**Work to be completed**
Reprint every entry, character for character.

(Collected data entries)
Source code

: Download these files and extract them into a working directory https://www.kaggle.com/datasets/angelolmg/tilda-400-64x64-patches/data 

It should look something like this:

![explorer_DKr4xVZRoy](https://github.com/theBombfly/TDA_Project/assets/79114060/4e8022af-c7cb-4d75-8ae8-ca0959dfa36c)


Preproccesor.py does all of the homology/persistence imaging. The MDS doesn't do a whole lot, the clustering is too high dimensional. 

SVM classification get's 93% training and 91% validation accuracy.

**Output**
Source code

: Download these files and extract them into a working directory https://www.kaggle.com/datasets/angelolmg/tilda-400-64x64-patches/data 

It should look something like this:

![explorer_DKr4xVZRoy](https://github.com/theBombfly/TDA_Project/assets/79114060/4e8022af-c7cb-4d75-8ae8-ca0959dfa36c)


Preproccesor.py does all of the homology/persistence imaging. The MDS doesn't do a whole lot, the clustering is too high dimensional. 

SVM classification get's 93% training and 91% validation accuracy.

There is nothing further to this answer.